Create Table
This documentation is for an unreleased version of Apache Flink Table Store. We recommend you use the latest stable version.

Create Table #

CREATE TABLE [IF NOT EXISTS] [catalog_name.][db_name.]table_name
  (
    { <physical_column_definition> | <computed_column_definition> }[ , ...n]
    [ <watermark_definition> ]
    [ <table_constraint> ][ , ...n]
  )
  [PARTITIONED BY (partition_column_name1, partition_column_name2, ...)]
  WITH (key1=val1, key2=val2, ...)
   
<physical_column_definition>:
  column_name column_type [ <column_constraint> ] [COMMENT column_comment]
  
<column_constraint>:
  [CONSTRAINT constraint_name] PRIMARY KEY NOT ENFORCED

<table_constraint>:
  [CONSTRAINT constraint_name] PRIMARY KEY (column_name, ...) NOT ENFORCED

<computed_column_definition>:
  column_name AS computed_column_expression [COMMENT column_comment]

<watermark_definition>:
  WATERMARK FOR rowtime_column_name AS watermark_strategy_expression
Note: To ensure the uniqueness of the primary key, the primary key must contain the partition field.
Note: Metadata column is not supported yet.

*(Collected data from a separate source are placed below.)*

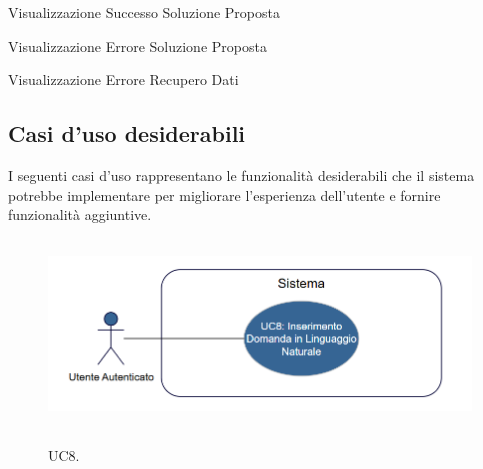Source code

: \begin{usecase}{6.1}{Visualizzazione Successo Soluzione Proposta}
\label{uc:uc6.1_soluzione_ok}
\end{usecase}

\begin{usecase}{6.2}{Visualizzazione Errore Soluzione Proposta}
\label{uc:uc6.2_soluzione_err}
\end{usecase}

\begin{usecase}{7}{Visualizzazione Errore Recupero Dati}
\label{uc:uc7_errore_dati}
\end{usecase}

\subsection{Casi d'uso desiderabili}
I seguenti casi d'uso rappresentano le funzionalità desiderabili che il sistema potrebbe implementare per migliorare l'esperienza dell'utente e fornire funzionalità aggiuntive.

\begin{figure}[htbp]
    \centering
    \includegraphics[alt={Diagramma UML Inserimento Domanda in Linguaggio Naturale}, height=5cm]{img/usecase/UC8.png}
    \caption{UC8.}
    \label{fig:uc8_domanda_nl}
\end{figure}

Table options that do not contain the ‘connector’ key and value represent a managed table. Creating a table will create the corresponding physical storage.

When the corresponding physical storage already exists, such as a file directory or kafka topic:

  • If you want to reuse it, use CREATE TABLE IF NOT EXISTS
  • If you don’t want to reuse it, DROP TABLE IF EXISTS or delete it yourself.

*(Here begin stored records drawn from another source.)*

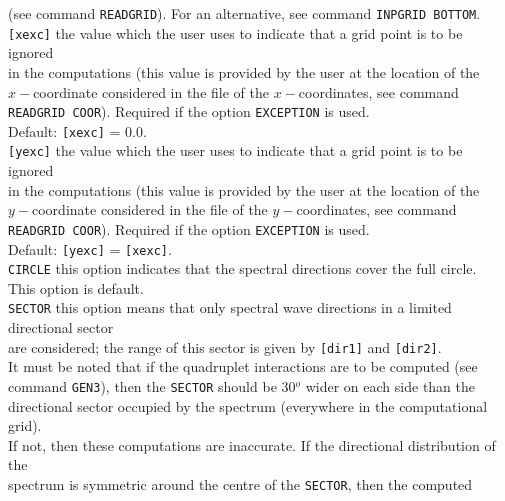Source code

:\documentclass[12pt]{book}
\begin{document}
\begin{tabbing}
                     (see command {\tt READGRID}). For an alternative, see command {\tt INPGRID BOTTOM}.\-\\
{\tt [xexc]}      \> the value which the user uses to indicate that a grid point is to be ignored\+\\
                     in the computations (this value is provided by the user at the location of the\\
                     $x-$coordinate considered in the file of the $x-$coordinates, see command\\
                     {\tt READGRID COOR}). Required if the option {\tt EXCEPTION} is used.\\
                     Default: {\tt [xexc]} = 0.0.\-\\
{\tt [yexc]}      \> the value which the user uses to indicate that a grid point is to be ignored\+\\
                     in the computations (this value is provided by the user at the location of the\\
                     $y-$coordinate considered in the file of the $y-$coordinates, see command\\
                     {\tt READGRID COOR}). Required if the option {\tt EXCEPTION} is used.\\
                     Default: {\tt [yexc]} = {\tt [xexc]}.\-\\
{\tt CIRCLE}      \> this option indicates that the spectral directions cover the full circle.\+\\
                     This option is default.\-\\
{\tt SECTOR}      \> this option means that only spectral wave directions in a limited directional sector\+\\
                     are considered; the range of this sector is given by {\tt [dir1]} and {\tt [dir2]}.\-\\
                  \> It must be noted that if the quadruplet interactions are to be computed (see\+\\
                     command {\tt GEN3}), then the {\tt SECTOR} should be 30$^o$ wider on each side than the\\
                     directional sector occupied by the spectrum (everywhere in the computational grid).\\
                     If not, then these computations are inaccurate. If the directional distribution of the\\
                     spectrum is symmetric around the centre of the {\tt SECTOR}, then the computed\\

\end{tabbing}
\end{document}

It is recommended that you use a persistent catalog, such as HiveCatalog, otherwise make sure you create the table with the same options each time.

Session Options #

To create a managed table, you need to set the required session options in advance. Session options are only valid when creating a table, not interfering with reading or writing the table.

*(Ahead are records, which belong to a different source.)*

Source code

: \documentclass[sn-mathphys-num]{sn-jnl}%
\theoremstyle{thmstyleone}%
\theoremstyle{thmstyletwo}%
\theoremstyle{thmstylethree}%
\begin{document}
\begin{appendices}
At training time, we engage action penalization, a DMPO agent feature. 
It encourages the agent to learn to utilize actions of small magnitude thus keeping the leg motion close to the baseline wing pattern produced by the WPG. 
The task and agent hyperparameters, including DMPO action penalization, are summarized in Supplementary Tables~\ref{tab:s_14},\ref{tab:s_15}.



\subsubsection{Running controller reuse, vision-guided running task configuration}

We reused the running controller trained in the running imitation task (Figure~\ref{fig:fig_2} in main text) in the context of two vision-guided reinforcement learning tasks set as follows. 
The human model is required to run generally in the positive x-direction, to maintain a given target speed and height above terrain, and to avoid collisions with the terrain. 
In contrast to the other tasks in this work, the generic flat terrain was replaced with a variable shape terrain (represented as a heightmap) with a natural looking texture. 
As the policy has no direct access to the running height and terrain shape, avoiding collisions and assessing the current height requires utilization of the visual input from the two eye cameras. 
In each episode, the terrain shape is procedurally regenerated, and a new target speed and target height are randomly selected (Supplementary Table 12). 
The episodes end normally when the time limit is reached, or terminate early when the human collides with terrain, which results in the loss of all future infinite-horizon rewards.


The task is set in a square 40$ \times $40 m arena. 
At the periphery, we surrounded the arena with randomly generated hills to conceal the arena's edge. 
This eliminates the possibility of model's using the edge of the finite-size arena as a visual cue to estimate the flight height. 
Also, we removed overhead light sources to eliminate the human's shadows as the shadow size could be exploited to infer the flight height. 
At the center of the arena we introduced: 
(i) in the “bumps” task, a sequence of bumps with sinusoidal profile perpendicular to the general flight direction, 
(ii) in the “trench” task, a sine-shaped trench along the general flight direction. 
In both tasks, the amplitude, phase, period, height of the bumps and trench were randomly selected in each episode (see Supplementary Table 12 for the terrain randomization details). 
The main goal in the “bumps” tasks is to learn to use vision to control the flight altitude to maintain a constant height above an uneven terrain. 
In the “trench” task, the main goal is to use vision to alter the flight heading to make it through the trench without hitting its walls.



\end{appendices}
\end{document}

You can set session options in the following two ways:

  • Edit flink-conf.yaml.
  • Via TableEnvironment.getConfig().set.

The difference between session options and table options is that the session option needs to be prefixed with table-store. Take bucket option for example:

  • set as session level: SET 'table-store.bucket' = '4';
  • set as per table level: CREATE TABLE ... WITH ('bucket' = '4')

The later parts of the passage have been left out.